Implementation of a correction procedure for signal delay can be accomplished by lowering the drillstring into the wellbore until the drill bit enters the top of the proposed curve; rotating the drillstring at several rotary speeds; recording the arrival of the signal at each rotary speed; calculating the best fit slope and intercept data using well known methods; and using the slope and any new measured rotational speed to adjust subsequent orientation signals for the sonic delay time, as shown in FIGS. 7 and 8.
Implementation of the correction procedure for drillstring twist can be accomplished by lowering the drillstring into the wellbore until the drill bit enters the top of the proposed curve; rotating the drillstring; applying weight to the drill bit of several different magnitudes; recording the arrival of the signal and the torque at each such weight; calculating the linear relationship between the torque and signal shift using well known methods; and using the linear slope and any new measured torque to adjust subsequent orientation signals for the drillstring twist, as shown in FIGS. 7 and 8.
While presently preferred embodiments of the invention have been described herein for the purpose of disclosure, numerous changes in the construction and arrangement of parts and the performance of steps will suggest themselves to those skilled in the art, which changes are encompassed within the spirit of this invention as defined by the following claims.

Claims (10)

What is claimed is:
1. A method of monitoring the rotational orientation of a downhole tool on a rotatable conduit without interrupting drilling, comprising:
(a) establishing an initial rotational orientation of the downhole tool with respect to a reference point on the rotatable conduit;
(b) generating a signal when the rotating conduit is in a defined rotational orientation with respect to the downhole tool during drilling; and
(c) monitoring the rotational orientation of the rotating conduit at which the signal occurs.

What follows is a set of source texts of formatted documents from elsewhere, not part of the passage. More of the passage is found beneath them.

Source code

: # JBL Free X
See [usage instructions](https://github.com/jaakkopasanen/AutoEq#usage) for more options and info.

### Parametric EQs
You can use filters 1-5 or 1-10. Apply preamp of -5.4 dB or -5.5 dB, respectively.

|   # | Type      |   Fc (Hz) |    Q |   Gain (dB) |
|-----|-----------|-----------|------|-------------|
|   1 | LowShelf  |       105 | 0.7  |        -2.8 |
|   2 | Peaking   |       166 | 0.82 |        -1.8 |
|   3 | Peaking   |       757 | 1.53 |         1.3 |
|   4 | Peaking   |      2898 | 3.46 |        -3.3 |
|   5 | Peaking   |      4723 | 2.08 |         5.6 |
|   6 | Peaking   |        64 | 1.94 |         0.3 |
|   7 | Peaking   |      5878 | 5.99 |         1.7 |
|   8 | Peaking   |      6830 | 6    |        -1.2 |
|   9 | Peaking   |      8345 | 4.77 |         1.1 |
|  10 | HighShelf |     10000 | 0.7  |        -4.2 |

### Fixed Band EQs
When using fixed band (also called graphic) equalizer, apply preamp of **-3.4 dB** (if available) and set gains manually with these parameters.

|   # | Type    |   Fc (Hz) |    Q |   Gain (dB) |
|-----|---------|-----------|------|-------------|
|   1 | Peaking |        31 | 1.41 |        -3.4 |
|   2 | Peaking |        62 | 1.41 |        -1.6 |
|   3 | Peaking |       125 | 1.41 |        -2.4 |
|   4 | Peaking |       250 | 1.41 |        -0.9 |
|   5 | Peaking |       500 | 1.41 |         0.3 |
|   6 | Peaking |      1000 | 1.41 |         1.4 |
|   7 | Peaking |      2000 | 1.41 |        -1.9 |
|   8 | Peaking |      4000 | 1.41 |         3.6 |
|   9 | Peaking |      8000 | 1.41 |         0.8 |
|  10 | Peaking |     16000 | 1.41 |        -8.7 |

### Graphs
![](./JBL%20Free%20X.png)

2. A method of claim 1 in which step (b) comprises:
changing the size of a fluid flow path through the rotating conduit when the rotating conduit is in the defined rotational orientation with respect to the downhole tool;
flowing fluid through the rotating conduit; and
sensing the response of the flowing fluid to the change in size of the fluid flow path to generate the signal.
3. A method of claim 1 in which step (c) comprises:
determining the angular displacement of the reference point relative to the initial rotational orientation of the downhole tool and rotatable conduit at which the signal is generated; and
monitoring the angular displacement as the conduit rotates in order to monitor the rotational orientation of the downhole tool.

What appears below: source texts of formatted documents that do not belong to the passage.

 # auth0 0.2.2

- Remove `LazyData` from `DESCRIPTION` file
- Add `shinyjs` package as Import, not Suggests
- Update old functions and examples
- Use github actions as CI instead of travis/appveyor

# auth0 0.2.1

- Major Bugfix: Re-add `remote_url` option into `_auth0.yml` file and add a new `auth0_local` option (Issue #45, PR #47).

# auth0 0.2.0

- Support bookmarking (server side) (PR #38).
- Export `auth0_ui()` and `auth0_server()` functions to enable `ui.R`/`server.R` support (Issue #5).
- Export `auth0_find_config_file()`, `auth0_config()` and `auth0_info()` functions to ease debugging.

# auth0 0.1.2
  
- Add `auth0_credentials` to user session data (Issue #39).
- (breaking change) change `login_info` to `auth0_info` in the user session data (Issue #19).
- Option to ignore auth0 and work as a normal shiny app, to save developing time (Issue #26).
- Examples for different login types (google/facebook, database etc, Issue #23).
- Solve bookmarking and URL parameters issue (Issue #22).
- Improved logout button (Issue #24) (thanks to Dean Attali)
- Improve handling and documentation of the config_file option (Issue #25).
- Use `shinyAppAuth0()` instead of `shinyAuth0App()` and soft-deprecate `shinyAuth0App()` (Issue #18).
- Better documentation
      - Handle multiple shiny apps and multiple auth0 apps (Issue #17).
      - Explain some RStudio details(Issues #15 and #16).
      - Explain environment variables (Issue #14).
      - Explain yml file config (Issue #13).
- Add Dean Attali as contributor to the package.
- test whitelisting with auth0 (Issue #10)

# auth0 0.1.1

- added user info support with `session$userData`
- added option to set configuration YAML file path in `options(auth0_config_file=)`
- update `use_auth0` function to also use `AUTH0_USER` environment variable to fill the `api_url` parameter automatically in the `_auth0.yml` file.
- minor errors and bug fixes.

4. A method of claim 3, and including:
generating a reference signal each time the reference point and conduit complete 360 degrees of rotation;
generating a signal each time the rotating conduit is in the defined rotational orientation with respect to the downhole tool; and PG,26
monitoring the angular displacement between the reference signal and the signal in order to monitor the rotational orientation of the downhole tool.
5. A method of monitoring the rotational orientation of a downhole tool on a rotatable conduit without interrupting drilling, comprising:
(a) establishing an initial rotational orientation of the downhole tool with respect to a reference point on the rotatable conduit;
(b) generating a signal when the rotating conduit is in a defined rotational orientation with respect to the downhole tool during drilling, comprising:
pumping fluid through the conduit;
changing the size of the fluid flow path through the conduit when the conduit is in the defined rotational orientation with respect to the downhole tool in order to create a pressure change in the flowing fluid;
recording a pressure profile of the pumped fluid when the conduit is not rotating;
recording a pressure profile of the pumped fluid when the conduit is rotating; and
comparing the pressure profiles; and
(c) monitoring the rotational orientation of the rotating conduit at which the signal occurs.

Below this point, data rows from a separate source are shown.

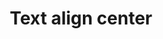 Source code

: ---
title: Text align center
tags: ["text", "align", "center", "middle", "central", "balance", "justify"]
icon: text-align-center
svg: '<svg xmlns="http://www.w3.org/2000/svg" width="24" height="24" fill="none" viewBox="0 0 24 24" stroke-width="1.5" stroke-linecap="round" stroke-linejoin="round" stroke="currentColor"><path d="M4.5 6h15M7 10h10M4.5 14h15M7 18h10"/></svg>'
---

6. A method of monitoring the rotational orientation of a downhole tool on a rotatable conduit without interrupting drilling, comprising:
(a) establishing an initial rotational orientation of a reference point on the downhole tool with respect to the conduit;
(b) flowing fluid through the conduit;
(c) changing the size of the fluid flow path through the conduit when the conduit is in a defined rotational orientation with respect to the downhole tool during drilling;
(d) sensing the response of the flowing fluid to change in size in the fluid flow path to generate a signal;
(e) providing a reference point on the conduit;
(f) generating a reference signal each time the reference point rotates past a detector during drilling;
(g) generating the signal each time the rotating conduit rotates through the defined rotational orientation with respect to the downhole tool during drilling; and
(h) monitoring the angular displacement between the reference signal and the signal in order to monitor the rotational orientation of the downhole tool.
7. A method of determining the rotational orientation of a downhole tool on a rotatable conduit without interrupting rotation of the conduit, comprising:
(a) establishing an initial rotational orientation of the downhole tool;
(b) providing a conduit orifice through a wall of the conduit;
(c) providing a tool orifice through a wall of the downhole tool;
(d) pumping fluid through the conduit and orifice;
(e) aligning the conduit orifice nd tool orifice when the conduit is in a defined rotational orientation with respect to the downhole tool in order to create a pressure change in the flowing fluid and to generate a signal;
(f) providing a reference point on the conduit;
(g) generating a reference signal each time the reference point and conduit rotate past a detector during drilling;
(h) generating a signal each time the conduit rotates through the defined rotational orientation with respect to the downhole tool during drilling; and
(i) timing and comparing the occurrences of the reference signal and the signal in order to monitor the rotational orientation of the downhole tool.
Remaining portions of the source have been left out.